Spatial Effects of the Minimum Wage (Job Market Paper)
Abstract:
I study how a uniform national minimum wage affects employment and migration when local labor markets differ in productivity and are connected through costly migration. I show that Spain’s 22 percent minimum-wage increase in 2019 triggered a relocation of workers toward more productive locations, concentrated among jobs at the new minimum wage. To quantify the implications of this reallocation, I build a spatial search and matching model with heterogenous locations, migration costs, and a national minimum wage. In the model, the minimum wage affects employment by making some jobs too costly to sustain but also raises the value of low productivity employment in productive areas, making migration worthwhile for workers who previously found these opportunities unattractive. I estimate the model using pre-reform administrative data and simulate the 2019 reform as a counterfactual exercise. National unemployment rises only modestly, from 12.9 to 13.7 percent, because nearly half of the job losses are absorbed through migration toward productive locations. The minimum wage thus acts not only as a wage floor but also as a reallocation policy that polarized employment, widening spatial gaps in job opportunities.

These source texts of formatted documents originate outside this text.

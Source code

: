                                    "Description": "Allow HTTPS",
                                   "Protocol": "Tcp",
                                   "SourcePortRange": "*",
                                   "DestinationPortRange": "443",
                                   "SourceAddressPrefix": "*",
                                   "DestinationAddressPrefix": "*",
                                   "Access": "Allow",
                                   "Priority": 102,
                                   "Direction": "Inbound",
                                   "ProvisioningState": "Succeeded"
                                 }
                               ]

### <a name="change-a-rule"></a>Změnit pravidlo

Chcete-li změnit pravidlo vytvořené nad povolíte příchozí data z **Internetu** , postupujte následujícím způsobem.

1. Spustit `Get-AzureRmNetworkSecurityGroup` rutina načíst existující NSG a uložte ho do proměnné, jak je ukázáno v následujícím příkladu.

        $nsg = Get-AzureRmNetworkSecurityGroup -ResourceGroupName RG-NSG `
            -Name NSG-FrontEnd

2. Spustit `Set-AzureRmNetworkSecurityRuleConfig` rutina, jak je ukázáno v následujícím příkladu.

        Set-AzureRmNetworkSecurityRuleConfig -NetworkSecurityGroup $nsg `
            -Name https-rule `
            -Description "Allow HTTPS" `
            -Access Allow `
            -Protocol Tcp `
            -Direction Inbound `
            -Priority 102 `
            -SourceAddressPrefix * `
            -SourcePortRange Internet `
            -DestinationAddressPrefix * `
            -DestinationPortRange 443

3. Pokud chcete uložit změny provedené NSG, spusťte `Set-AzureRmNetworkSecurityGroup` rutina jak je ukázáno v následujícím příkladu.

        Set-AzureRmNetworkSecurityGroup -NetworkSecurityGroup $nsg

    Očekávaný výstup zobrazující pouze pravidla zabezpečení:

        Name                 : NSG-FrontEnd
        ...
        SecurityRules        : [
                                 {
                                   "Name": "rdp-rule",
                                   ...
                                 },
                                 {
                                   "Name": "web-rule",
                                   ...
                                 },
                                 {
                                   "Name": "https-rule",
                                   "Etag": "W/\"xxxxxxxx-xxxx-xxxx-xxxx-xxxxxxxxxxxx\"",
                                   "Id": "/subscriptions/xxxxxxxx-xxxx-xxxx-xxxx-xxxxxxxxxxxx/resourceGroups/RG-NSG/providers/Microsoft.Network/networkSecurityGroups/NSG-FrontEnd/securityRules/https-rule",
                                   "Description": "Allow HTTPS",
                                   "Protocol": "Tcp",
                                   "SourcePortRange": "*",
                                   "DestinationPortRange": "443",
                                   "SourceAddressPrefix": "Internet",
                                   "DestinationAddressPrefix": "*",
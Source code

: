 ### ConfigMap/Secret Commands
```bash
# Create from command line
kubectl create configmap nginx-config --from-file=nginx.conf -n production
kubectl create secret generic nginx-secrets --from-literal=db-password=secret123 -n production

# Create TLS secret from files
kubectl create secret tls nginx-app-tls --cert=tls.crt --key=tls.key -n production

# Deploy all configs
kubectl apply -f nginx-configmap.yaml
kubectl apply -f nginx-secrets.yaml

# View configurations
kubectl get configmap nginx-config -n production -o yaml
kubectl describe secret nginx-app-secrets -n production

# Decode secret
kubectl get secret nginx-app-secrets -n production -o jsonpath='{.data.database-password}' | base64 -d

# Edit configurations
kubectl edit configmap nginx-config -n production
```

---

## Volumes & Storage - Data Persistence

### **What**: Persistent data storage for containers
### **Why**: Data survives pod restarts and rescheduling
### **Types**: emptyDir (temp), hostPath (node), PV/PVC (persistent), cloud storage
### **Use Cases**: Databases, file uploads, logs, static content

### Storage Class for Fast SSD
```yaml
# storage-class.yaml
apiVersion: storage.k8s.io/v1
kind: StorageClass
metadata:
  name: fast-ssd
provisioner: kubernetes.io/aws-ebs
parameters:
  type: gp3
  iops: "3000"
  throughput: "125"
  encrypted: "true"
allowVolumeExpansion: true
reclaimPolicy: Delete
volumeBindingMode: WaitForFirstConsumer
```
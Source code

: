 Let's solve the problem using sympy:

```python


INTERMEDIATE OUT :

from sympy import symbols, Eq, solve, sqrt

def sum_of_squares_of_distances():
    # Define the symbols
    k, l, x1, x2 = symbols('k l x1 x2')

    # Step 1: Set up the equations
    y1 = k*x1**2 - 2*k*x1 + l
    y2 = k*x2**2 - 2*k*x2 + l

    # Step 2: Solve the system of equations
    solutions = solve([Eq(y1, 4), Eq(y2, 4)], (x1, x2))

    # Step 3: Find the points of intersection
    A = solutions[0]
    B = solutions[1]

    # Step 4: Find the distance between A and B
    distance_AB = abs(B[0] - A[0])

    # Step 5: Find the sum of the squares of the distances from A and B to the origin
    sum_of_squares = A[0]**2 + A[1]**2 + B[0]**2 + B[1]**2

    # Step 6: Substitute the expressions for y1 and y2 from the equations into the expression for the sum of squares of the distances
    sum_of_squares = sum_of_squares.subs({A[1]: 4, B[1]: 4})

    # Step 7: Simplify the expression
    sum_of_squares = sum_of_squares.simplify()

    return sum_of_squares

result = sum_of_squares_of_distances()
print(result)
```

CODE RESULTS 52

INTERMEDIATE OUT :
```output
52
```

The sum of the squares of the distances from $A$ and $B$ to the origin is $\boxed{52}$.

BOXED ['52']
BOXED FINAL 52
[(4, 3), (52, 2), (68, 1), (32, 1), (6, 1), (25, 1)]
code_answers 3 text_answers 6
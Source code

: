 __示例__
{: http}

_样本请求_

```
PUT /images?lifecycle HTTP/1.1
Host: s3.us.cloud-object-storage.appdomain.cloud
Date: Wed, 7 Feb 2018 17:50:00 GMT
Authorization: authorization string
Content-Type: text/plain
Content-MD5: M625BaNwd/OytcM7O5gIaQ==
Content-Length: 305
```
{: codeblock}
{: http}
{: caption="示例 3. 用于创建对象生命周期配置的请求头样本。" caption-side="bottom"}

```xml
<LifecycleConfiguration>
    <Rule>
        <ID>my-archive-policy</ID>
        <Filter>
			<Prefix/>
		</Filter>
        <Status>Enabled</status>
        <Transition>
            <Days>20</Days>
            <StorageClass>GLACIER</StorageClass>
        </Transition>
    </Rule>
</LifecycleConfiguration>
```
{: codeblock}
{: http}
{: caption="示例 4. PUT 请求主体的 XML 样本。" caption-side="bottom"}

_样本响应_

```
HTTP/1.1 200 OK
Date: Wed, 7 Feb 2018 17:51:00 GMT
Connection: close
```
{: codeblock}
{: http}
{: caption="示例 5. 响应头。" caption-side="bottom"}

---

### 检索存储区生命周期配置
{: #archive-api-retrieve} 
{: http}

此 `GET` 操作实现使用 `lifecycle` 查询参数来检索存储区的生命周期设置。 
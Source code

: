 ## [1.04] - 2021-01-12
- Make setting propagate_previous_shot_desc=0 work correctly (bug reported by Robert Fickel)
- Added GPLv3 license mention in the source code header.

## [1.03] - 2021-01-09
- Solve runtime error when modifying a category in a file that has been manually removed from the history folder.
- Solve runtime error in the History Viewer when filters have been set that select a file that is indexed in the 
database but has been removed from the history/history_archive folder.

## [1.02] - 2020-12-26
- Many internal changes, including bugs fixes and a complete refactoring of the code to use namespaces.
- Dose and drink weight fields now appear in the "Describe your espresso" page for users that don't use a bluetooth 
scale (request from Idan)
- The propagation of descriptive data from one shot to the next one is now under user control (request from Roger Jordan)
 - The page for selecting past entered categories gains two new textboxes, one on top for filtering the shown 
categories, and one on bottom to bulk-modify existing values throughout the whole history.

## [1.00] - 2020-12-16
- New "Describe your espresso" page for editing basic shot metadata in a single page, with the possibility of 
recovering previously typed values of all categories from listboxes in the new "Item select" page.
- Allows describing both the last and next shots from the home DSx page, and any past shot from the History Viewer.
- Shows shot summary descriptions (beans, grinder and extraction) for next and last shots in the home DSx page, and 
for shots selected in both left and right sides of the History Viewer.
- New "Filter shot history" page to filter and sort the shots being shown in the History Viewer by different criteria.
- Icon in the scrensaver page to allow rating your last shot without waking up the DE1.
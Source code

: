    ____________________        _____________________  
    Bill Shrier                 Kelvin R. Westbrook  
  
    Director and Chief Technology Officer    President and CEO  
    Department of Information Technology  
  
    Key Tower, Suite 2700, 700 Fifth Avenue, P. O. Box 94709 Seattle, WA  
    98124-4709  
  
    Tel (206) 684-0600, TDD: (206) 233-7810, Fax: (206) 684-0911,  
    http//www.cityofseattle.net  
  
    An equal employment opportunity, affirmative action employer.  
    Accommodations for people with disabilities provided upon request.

The Joint Role of Housing and Labor Market Frictions
Abstract:
This paper investigates how frictions in the housing market interact with labor market outcomes in France. Using the Fidéli dataset, which links individual housing tenure to labor market transitions, I document large differences in mobility between renters and homeowners. Renters respond to unemployment shocks by adjusting housing consumption and migrating more frequently across municipalities and regions, while owners exhibit significantly lower mobility. By merging individual data with local measures of housing costs, wages, and unemployment, I show that expensive housing markets amplify these lock-in effects, limiting geographic mobility, and shaping reemployment opportunities. These results highlight housing tenure as a key determinant of spatial adjustment of the labor market and provide new evidence on the joint role of housing and labor market frictions.